Design System Adoption Checklist

An adoption checklist for shared design systems. It covers token definition, accessible component build, semantic versioning, documentation, governance, and legacy migration paths.

Estimated Time
1 day
Type
go live
Category
Frontend
Steps
12

When to Use This Checklist

Use this checklist when introducing a shared design system, a versioned library of tokens, components, and guidelines, across multiple product teams. Design systems reduce duplication, enforce brand consistency, and bake accessibility into reusable parts. Adoption succeeds only when governance and migration paths are as solid as the components, so validate both before rollout.

How to Use This Checklist

Start by auditing the current UI. A real inventory of existing components and inconsistencies shows what the system must cover and reveals duplication to consolidate. From there, define design tokens as the shared source of truth for color, type, spacing, and elevation; tokens connect design tools and code so both stay in sync.

Build core components using atomic, component-driven principles, and treat accessibility as a build requirement rather than a later audit. Every component should meet WCAG 2.2 before it ships. Publish versioned packages with semantic versioning and a changelog so consumers can upgrade with confidence.

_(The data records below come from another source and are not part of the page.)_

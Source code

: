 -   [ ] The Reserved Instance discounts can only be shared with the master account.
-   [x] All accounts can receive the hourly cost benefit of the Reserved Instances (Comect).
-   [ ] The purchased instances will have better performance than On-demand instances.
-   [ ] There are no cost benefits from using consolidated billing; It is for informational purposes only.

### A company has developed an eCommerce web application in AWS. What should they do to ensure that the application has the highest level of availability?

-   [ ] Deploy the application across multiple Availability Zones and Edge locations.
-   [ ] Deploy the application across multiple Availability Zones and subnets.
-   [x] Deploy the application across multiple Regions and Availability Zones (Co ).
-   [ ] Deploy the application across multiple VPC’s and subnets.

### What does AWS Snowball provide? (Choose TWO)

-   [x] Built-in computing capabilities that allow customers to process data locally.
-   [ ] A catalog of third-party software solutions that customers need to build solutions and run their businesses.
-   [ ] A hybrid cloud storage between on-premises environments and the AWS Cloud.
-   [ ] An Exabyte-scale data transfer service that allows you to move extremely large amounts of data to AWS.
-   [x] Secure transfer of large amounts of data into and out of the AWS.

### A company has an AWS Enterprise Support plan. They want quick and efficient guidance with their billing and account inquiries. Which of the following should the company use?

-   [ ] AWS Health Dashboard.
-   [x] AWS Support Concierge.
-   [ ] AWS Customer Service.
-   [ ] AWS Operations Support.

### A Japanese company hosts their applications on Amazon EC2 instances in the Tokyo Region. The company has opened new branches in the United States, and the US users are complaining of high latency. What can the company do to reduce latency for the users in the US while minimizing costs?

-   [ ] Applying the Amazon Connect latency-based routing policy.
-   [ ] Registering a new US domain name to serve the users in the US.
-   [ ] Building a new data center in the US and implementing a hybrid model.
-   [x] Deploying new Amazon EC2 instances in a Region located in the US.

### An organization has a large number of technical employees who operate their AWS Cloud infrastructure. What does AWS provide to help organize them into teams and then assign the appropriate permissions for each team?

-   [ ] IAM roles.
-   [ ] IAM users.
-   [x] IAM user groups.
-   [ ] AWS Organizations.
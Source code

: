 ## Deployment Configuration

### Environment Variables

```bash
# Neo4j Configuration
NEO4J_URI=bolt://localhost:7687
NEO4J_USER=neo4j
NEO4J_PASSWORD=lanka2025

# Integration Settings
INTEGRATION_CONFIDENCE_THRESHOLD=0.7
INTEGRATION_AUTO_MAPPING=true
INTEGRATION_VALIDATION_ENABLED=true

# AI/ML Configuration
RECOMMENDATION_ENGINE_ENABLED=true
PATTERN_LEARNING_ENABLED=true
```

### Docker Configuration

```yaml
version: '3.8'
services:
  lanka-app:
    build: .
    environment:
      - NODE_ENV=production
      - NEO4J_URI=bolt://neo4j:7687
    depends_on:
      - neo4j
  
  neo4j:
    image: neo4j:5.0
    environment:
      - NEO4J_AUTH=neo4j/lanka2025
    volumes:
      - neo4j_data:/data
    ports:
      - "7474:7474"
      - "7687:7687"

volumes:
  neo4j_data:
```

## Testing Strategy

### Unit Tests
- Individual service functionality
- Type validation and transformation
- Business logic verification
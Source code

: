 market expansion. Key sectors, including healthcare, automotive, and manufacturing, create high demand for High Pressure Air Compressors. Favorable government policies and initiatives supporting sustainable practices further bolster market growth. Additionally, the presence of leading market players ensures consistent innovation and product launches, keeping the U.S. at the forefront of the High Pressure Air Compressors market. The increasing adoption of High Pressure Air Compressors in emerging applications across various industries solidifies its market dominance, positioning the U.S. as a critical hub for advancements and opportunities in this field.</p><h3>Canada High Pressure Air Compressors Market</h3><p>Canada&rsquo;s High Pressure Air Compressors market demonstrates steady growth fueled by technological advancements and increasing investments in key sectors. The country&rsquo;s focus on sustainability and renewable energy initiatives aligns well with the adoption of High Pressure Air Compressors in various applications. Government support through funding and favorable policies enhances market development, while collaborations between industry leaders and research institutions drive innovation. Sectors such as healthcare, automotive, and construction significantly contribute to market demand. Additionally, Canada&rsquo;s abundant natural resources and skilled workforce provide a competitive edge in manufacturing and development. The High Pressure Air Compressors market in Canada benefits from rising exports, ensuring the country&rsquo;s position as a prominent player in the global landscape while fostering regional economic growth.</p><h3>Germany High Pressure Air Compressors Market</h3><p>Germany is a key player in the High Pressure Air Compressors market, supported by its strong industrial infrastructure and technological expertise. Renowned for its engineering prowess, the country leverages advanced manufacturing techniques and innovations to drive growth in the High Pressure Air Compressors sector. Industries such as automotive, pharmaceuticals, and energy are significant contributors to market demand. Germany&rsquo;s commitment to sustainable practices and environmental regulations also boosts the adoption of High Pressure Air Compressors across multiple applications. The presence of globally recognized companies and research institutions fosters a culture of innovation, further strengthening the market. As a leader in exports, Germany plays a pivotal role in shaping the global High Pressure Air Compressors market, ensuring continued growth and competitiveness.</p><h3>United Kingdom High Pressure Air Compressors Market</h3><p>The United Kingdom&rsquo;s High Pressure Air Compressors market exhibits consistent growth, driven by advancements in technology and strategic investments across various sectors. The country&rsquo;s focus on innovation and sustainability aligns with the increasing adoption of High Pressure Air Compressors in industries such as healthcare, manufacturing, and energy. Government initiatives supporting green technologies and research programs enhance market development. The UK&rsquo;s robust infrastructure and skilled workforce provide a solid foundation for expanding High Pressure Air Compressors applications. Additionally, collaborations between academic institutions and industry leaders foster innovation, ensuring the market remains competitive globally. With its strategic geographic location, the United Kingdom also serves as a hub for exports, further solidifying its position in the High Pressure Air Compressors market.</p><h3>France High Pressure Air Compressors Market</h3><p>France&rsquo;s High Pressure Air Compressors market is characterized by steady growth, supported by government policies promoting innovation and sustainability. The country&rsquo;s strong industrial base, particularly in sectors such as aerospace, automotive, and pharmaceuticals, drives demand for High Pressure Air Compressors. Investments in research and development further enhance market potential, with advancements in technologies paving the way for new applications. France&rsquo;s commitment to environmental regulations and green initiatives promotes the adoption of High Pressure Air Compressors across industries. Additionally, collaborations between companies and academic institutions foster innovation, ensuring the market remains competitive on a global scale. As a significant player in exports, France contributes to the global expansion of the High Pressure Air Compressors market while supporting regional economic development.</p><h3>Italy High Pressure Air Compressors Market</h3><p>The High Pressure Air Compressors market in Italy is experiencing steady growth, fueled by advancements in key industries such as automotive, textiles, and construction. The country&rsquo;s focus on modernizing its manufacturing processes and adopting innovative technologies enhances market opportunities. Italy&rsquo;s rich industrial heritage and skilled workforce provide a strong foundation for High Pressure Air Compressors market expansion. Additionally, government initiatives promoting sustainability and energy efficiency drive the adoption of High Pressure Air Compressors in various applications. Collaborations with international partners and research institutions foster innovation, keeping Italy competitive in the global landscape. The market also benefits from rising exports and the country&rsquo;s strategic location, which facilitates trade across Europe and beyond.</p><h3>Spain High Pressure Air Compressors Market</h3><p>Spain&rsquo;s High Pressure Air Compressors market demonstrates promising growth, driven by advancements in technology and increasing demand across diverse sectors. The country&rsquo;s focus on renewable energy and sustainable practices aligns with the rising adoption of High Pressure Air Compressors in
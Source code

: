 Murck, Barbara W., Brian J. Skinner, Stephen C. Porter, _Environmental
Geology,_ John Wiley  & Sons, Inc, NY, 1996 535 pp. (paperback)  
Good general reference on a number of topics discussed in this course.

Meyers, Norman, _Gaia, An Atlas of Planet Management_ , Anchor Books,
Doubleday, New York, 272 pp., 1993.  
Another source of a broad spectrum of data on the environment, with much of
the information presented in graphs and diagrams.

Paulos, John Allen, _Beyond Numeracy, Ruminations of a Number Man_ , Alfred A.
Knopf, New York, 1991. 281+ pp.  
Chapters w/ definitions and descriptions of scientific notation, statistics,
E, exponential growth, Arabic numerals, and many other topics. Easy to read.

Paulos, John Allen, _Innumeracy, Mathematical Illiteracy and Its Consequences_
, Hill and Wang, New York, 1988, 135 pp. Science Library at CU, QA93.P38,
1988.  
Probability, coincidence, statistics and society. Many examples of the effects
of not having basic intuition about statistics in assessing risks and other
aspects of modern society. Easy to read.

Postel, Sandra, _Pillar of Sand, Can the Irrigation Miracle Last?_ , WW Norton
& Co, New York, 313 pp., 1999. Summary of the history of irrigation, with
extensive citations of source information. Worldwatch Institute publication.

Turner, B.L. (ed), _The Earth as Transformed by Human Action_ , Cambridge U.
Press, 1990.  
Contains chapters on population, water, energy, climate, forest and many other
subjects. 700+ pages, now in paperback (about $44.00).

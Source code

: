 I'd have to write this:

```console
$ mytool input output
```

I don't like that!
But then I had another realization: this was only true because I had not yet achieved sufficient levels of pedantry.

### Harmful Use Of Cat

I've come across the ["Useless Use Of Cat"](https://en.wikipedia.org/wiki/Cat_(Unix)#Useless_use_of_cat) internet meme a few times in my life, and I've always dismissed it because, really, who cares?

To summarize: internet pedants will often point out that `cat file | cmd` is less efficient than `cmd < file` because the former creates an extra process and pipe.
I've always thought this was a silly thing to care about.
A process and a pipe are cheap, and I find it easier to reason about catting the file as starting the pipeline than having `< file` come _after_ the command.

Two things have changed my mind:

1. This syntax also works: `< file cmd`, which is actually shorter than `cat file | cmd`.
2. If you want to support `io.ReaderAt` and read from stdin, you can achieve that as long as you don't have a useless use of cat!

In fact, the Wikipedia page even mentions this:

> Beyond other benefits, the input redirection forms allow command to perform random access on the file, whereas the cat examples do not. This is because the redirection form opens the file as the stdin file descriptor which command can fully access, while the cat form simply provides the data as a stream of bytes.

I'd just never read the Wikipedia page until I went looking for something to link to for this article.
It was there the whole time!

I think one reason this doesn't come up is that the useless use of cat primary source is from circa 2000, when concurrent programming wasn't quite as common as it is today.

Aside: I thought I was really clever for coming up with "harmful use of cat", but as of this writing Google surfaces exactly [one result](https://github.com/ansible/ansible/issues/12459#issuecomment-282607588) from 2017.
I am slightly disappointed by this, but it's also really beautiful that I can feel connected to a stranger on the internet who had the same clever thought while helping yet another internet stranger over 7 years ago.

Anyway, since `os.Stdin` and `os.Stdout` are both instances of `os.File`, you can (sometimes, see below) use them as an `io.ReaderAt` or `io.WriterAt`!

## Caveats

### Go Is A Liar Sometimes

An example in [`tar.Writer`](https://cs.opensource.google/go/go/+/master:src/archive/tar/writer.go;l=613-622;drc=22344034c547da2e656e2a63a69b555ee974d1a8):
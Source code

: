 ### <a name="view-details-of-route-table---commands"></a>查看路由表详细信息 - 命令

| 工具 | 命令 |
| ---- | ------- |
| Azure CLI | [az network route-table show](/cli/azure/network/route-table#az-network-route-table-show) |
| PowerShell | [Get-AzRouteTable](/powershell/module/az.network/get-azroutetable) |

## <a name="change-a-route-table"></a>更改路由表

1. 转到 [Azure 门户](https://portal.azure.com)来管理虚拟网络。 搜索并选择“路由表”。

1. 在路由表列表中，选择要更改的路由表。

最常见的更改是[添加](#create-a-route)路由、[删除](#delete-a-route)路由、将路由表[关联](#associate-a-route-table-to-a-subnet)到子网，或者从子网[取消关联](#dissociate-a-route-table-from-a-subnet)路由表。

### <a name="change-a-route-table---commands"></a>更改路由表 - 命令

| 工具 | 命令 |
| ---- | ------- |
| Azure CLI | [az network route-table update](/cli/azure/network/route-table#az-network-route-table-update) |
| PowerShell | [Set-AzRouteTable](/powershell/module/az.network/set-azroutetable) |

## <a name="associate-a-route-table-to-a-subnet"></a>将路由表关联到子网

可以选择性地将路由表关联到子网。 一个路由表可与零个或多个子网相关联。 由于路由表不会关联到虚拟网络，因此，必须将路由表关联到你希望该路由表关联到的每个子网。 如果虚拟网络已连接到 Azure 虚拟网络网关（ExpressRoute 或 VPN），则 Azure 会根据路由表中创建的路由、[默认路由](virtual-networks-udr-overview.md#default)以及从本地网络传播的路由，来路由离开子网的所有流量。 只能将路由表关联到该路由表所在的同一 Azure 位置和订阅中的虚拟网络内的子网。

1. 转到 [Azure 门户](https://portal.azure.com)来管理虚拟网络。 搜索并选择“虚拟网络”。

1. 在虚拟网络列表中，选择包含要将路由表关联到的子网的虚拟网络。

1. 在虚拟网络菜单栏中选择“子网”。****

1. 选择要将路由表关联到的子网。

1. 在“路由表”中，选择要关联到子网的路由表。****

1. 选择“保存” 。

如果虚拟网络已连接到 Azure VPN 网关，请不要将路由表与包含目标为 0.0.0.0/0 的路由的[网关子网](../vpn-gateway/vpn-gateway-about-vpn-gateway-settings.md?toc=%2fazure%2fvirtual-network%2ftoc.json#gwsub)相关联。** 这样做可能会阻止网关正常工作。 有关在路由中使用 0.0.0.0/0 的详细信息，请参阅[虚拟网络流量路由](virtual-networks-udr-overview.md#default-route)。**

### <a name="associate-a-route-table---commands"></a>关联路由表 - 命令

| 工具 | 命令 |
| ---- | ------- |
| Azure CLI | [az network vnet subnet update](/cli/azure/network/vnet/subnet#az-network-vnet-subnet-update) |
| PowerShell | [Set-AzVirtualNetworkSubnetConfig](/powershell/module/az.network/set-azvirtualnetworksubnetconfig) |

Governance makes adoption stick. Provide a documentation site with live examples, a contribution model for new components, and a migration guide mapping legacy UI to the new system. Visual regression tests protect appearance as the library evolves.

What Good Looks Like

Tokens drive every component, components meet WCAG 2.2, and packages are versioned with clear changelogs. A documentation site, a contribution process, and a legacy-to-new migration guide all exist. Visual regression tests run in CI, and adoption is tracked per team so gaps are visible.

Common Pitfalls

The biggest pitfall is shipping components without governance, so the system drifts and teams fork their own variants. Skipping accessibility turns the system into a source of consistent inaccessibility. Missing a migration guide leaves teams with no clear path off legacy components, and adoption stalls. Unversioned packages make upgrades risky and erode trust.

Related Resources

Pair this with the design-systems, atomic-design, and component-driven-development practices, plus WCAG 2.2 compliance and visual regression testing. Use semantic versioning for releases.